- **Assignment**: Search the data for the string "containing" and extract every line where it appears.

- **Data to use**:
|---|

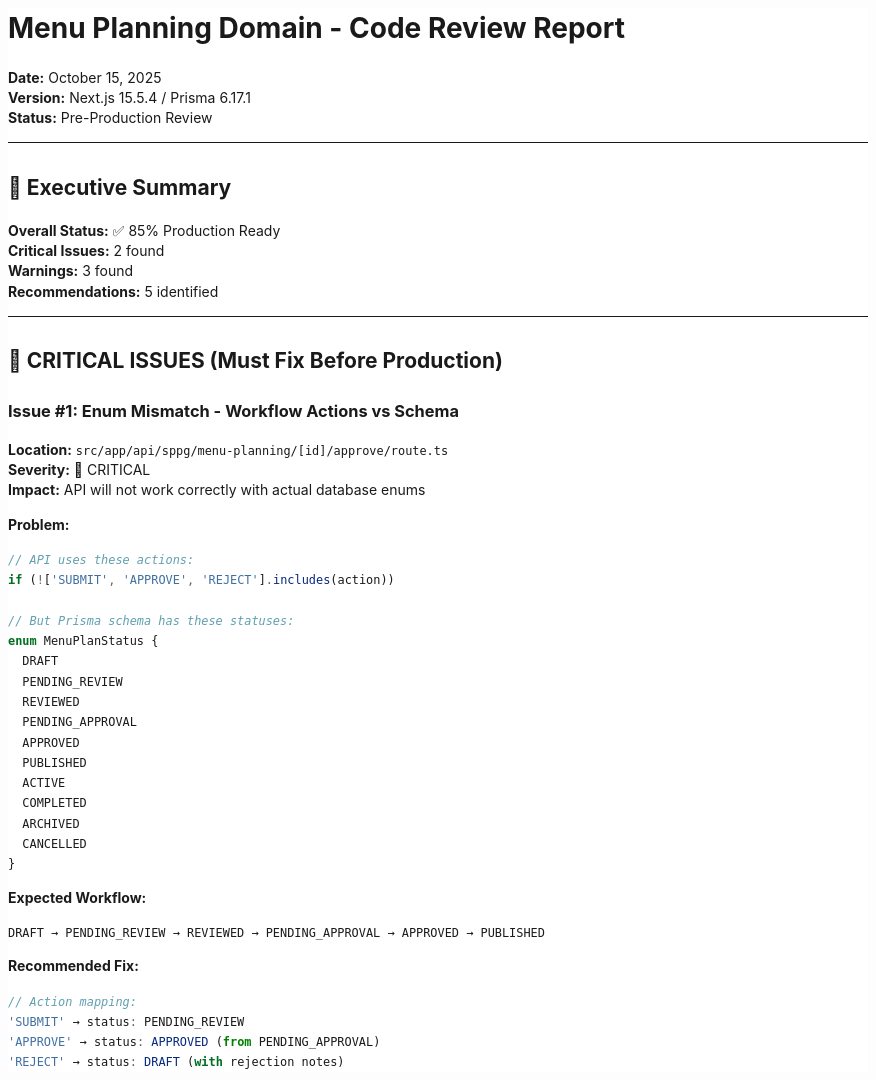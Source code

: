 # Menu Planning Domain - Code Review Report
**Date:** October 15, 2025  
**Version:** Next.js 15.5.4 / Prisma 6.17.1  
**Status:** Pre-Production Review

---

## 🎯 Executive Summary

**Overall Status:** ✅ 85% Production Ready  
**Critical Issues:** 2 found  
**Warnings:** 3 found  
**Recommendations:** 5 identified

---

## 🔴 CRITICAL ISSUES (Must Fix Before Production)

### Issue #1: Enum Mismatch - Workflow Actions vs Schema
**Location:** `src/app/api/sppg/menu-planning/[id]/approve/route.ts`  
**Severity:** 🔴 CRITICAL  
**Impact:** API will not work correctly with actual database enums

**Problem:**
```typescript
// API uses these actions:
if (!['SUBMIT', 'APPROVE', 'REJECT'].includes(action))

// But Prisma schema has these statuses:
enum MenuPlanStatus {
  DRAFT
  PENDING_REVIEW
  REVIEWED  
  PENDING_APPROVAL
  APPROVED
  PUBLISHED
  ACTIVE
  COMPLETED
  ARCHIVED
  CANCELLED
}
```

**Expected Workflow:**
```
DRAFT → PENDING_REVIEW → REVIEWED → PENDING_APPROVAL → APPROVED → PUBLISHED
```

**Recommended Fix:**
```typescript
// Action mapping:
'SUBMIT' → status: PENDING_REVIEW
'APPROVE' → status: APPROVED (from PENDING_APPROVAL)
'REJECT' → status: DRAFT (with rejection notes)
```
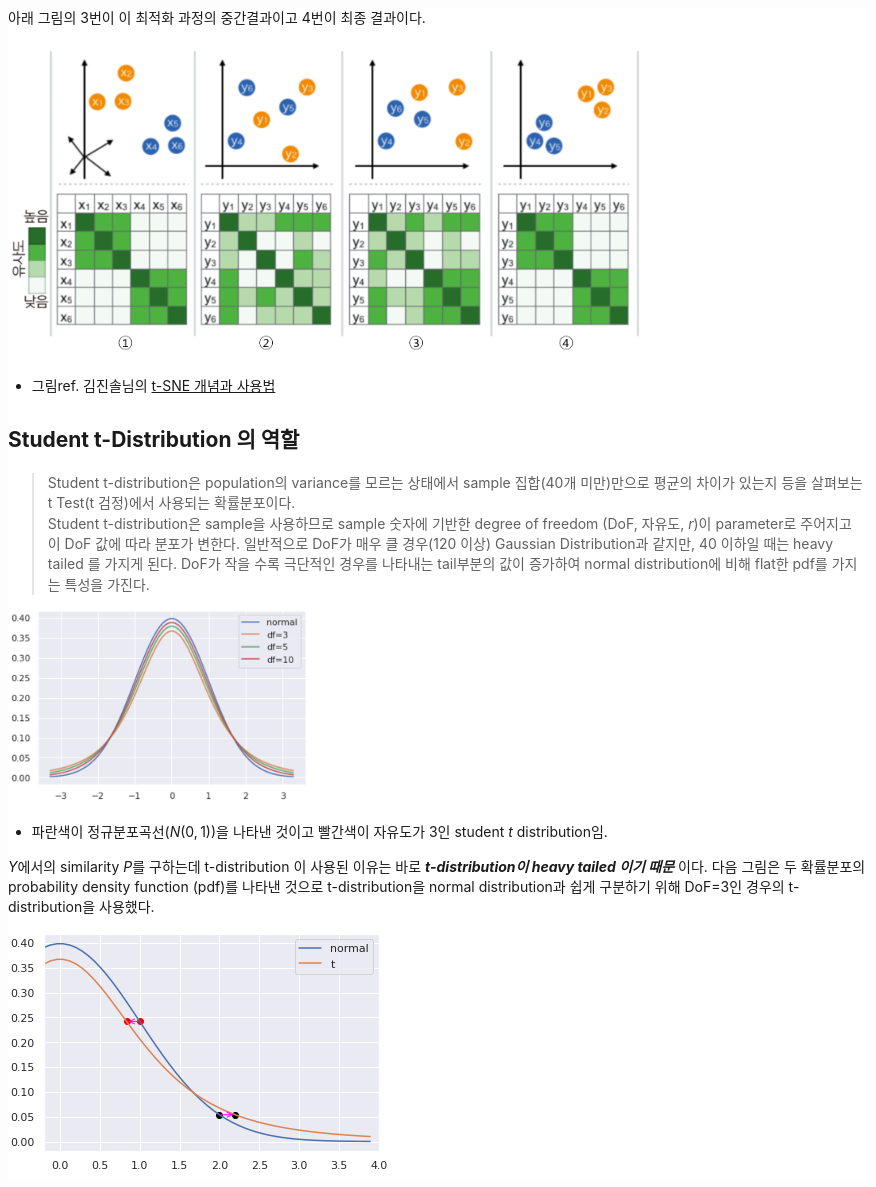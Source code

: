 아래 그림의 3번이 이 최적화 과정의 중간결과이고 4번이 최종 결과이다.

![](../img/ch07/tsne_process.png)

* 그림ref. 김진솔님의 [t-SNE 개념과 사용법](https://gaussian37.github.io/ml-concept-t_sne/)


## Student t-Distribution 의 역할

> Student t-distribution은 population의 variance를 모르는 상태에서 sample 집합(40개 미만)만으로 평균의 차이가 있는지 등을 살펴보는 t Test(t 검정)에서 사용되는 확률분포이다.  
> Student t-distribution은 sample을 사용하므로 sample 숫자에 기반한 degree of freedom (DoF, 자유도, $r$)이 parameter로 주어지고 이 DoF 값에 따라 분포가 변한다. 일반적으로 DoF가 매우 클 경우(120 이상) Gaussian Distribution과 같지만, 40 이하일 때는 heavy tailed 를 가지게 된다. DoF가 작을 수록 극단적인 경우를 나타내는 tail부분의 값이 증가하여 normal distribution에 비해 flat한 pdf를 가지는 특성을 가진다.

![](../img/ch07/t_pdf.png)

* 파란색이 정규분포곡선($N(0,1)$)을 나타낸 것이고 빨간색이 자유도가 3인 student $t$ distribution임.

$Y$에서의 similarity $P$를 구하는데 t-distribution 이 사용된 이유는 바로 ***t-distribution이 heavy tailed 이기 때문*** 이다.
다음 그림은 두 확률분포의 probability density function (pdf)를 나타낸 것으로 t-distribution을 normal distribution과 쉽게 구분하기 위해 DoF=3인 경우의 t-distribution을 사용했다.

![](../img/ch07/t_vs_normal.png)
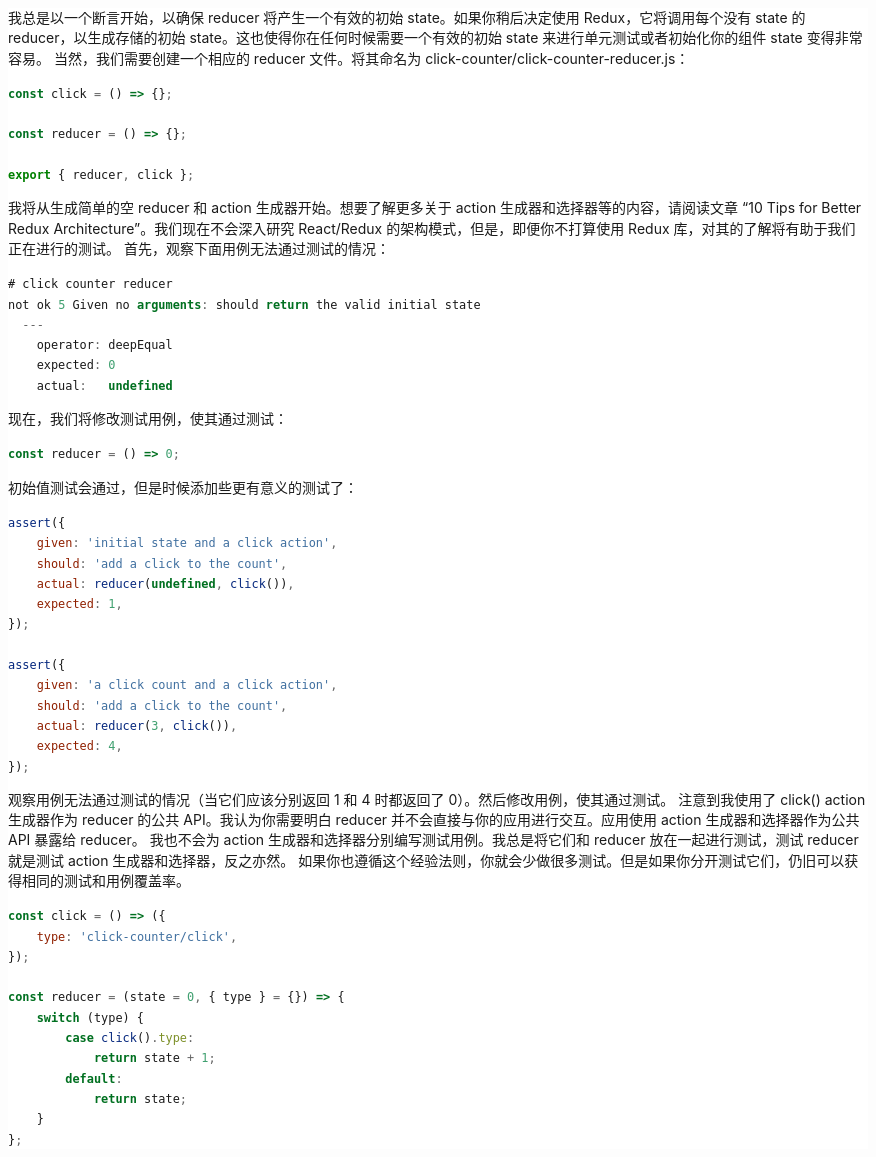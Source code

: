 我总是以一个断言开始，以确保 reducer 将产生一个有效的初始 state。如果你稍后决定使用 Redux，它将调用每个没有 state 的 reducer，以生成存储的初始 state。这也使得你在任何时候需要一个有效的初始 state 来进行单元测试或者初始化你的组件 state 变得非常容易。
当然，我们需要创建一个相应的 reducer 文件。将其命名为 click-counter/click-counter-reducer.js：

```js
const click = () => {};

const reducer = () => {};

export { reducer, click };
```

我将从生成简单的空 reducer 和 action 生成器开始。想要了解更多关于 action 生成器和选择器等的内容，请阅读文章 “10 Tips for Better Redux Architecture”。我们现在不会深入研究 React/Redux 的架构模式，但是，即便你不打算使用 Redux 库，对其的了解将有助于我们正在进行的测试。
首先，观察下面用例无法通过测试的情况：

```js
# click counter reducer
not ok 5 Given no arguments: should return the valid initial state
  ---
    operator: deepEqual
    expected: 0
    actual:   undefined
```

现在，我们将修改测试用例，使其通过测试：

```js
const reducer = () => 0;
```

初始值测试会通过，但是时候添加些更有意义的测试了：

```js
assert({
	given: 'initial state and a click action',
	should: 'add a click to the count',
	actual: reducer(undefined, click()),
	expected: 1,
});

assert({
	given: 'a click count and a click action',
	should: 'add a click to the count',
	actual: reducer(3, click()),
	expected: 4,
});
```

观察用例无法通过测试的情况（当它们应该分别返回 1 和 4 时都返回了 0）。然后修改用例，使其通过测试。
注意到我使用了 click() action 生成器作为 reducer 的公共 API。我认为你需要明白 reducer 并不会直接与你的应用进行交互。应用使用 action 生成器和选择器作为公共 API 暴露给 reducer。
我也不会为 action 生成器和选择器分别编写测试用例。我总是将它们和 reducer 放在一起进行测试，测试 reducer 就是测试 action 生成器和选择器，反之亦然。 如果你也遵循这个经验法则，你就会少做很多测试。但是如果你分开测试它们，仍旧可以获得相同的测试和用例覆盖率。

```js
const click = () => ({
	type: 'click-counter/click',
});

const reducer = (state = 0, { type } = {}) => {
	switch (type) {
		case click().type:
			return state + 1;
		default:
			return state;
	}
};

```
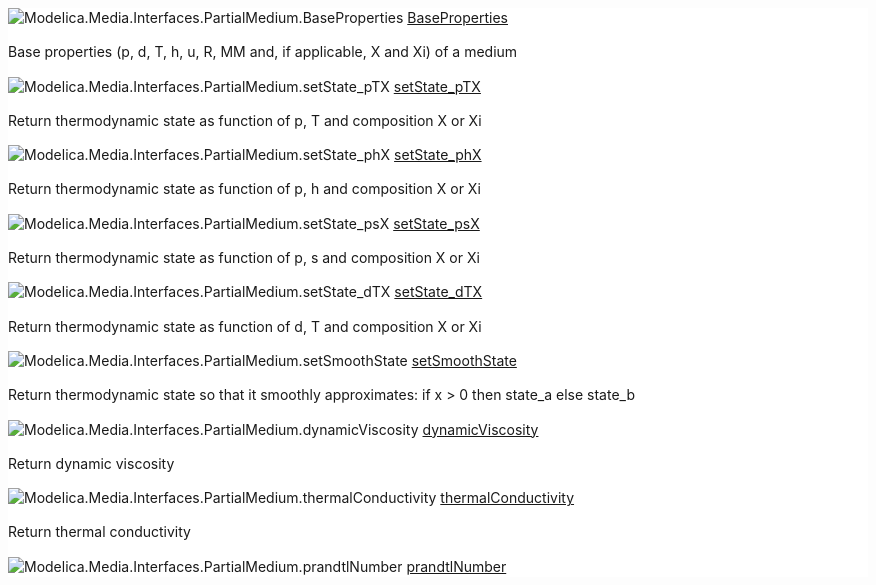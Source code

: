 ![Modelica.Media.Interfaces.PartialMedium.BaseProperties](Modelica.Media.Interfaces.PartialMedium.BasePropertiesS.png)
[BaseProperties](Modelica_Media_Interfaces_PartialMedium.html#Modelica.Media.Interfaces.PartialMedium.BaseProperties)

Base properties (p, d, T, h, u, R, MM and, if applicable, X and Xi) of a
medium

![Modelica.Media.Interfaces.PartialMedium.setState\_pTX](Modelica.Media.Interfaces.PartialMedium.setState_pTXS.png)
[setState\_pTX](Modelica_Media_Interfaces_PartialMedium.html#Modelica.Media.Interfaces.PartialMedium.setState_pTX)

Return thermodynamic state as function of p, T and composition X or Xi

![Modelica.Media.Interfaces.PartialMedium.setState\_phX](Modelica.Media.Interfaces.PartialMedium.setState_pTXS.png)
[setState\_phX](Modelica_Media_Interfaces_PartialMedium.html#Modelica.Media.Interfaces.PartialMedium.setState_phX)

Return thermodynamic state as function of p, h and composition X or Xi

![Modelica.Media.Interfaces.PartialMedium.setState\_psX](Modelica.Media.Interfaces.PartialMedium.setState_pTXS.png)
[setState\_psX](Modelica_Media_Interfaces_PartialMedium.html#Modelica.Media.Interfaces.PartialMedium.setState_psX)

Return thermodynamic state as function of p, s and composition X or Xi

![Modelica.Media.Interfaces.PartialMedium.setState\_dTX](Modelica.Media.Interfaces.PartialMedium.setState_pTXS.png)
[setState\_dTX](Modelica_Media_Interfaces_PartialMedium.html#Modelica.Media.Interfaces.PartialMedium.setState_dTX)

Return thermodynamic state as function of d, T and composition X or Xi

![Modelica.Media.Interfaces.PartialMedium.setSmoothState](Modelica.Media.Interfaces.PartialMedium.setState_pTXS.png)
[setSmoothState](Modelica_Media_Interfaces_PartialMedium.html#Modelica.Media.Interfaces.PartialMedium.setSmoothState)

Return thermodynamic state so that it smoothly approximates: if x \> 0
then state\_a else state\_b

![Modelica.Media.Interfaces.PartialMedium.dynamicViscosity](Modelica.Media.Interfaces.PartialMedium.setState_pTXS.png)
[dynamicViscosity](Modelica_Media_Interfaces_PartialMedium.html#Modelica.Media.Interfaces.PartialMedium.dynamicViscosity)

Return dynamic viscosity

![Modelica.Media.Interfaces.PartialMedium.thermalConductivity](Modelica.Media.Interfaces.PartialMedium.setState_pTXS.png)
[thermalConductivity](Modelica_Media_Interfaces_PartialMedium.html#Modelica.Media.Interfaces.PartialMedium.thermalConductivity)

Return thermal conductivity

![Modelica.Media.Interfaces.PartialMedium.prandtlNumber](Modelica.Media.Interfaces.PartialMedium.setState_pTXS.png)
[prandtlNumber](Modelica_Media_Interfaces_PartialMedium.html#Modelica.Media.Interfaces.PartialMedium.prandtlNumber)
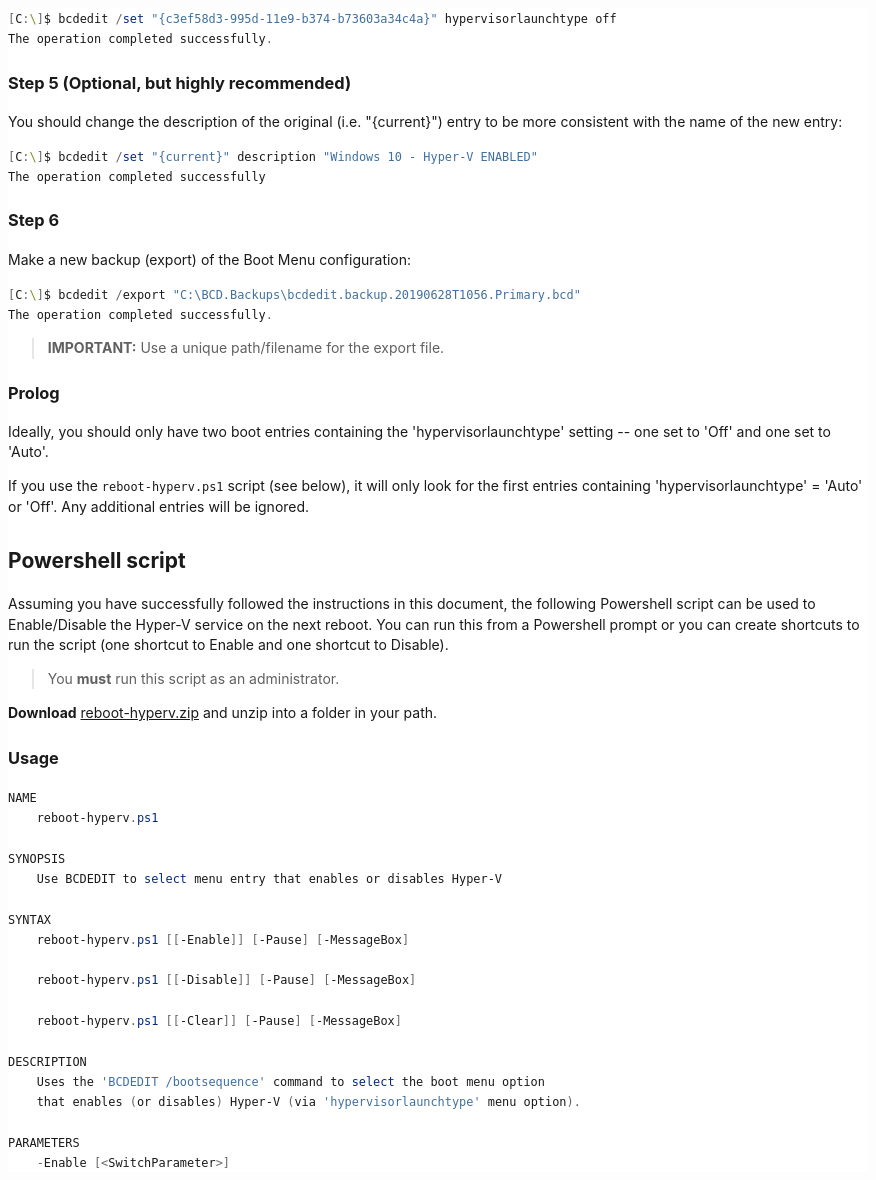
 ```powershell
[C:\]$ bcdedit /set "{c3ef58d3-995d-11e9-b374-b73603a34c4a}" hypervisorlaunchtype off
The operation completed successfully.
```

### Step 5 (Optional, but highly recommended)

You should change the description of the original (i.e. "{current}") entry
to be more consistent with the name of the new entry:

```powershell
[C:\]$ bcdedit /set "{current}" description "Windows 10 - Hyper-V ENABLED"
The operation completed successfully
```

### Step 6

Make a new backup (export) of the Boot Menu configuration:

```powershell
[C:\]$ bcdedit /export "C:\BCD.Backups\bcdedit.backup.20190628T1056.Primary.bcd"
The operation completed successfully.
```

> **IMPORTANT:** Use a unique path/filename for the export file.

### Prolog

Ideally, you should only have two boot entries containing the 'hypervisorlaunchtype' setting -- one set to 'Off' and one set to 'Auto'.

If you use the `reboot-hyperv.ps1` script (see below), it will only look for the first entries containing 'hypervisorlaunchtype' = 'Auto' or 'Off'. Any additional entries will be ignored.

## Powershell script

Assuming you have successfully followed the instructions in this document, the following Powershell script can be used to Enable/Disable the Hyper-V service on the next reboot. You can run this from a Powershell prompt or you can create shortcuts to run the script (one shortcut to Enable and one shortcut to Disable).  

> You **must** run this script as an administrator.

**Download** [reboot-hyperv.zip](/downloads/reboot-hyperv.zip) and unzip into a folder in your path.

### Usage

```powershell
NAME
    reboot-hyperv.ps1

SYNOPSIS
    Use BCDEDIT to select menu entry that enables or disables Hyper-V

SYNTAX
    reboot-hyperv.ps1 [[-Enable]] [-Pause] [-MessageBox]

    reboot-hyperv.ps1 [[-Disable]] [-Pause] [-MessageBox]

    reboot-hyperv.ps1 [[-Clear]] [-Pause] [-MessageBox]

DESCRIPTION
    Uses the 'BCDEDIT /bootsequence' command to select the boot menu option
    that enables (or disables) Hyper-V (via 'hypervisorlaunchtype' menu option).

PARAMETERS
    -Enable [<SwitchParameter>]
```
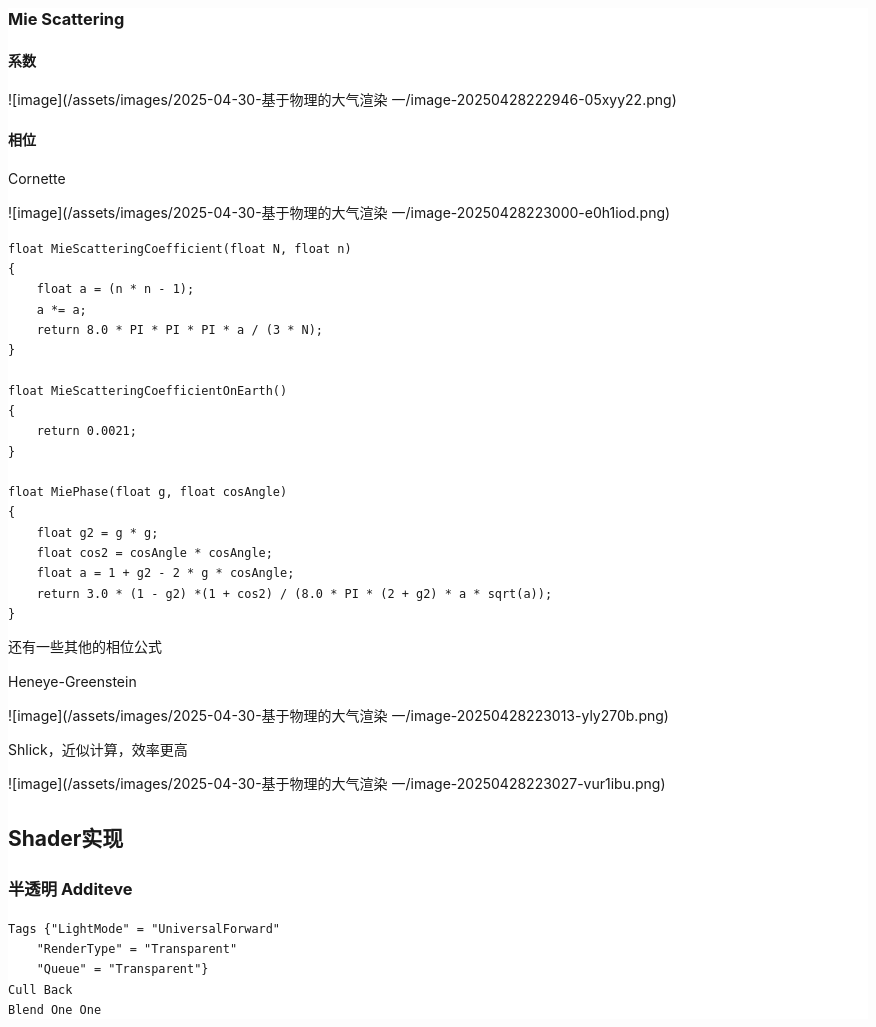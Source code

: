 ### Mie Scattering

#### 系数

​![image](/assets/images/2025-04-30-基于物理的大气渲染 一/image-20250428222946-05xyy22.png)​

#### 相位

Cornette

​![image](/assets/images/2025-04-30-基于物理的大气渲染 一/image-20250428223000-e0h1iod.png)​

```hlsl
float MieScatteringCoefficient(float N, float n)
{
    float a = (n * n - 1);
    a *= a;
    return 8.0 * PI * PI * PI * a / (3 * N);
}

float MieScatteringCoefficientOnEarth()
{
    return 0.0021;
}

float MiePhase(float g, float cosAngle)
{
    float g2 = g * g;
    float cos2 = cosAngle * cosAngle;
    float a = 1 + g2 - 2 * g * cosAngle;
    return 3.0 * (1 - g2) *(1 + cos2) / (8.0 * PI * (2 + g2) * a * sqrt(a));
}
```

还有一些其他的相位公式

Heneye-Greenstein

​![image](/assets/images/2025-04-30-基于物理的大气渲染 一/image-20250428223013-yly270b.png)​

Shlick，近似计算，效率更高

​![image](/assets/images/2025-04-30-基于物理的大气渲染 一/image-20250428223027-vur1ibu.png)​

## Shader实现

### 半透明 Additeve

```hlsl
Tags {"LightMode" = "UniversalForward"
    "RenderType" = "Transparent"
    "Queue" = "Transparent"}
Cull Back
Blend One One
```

|---|

- **Result for this exercise**:
Ideally, you should only have two boot entries containing the 'hypervisorlaunchtype' setting -- one set to 'Off' and one set to 'Auto'.
If you use the `reboot-hyperv.ps1` script (see below), it will only look for the first entries containing 'hypervisorlaunchtype' = 'Auto' or 'Off'. Any additional entries will be ignored.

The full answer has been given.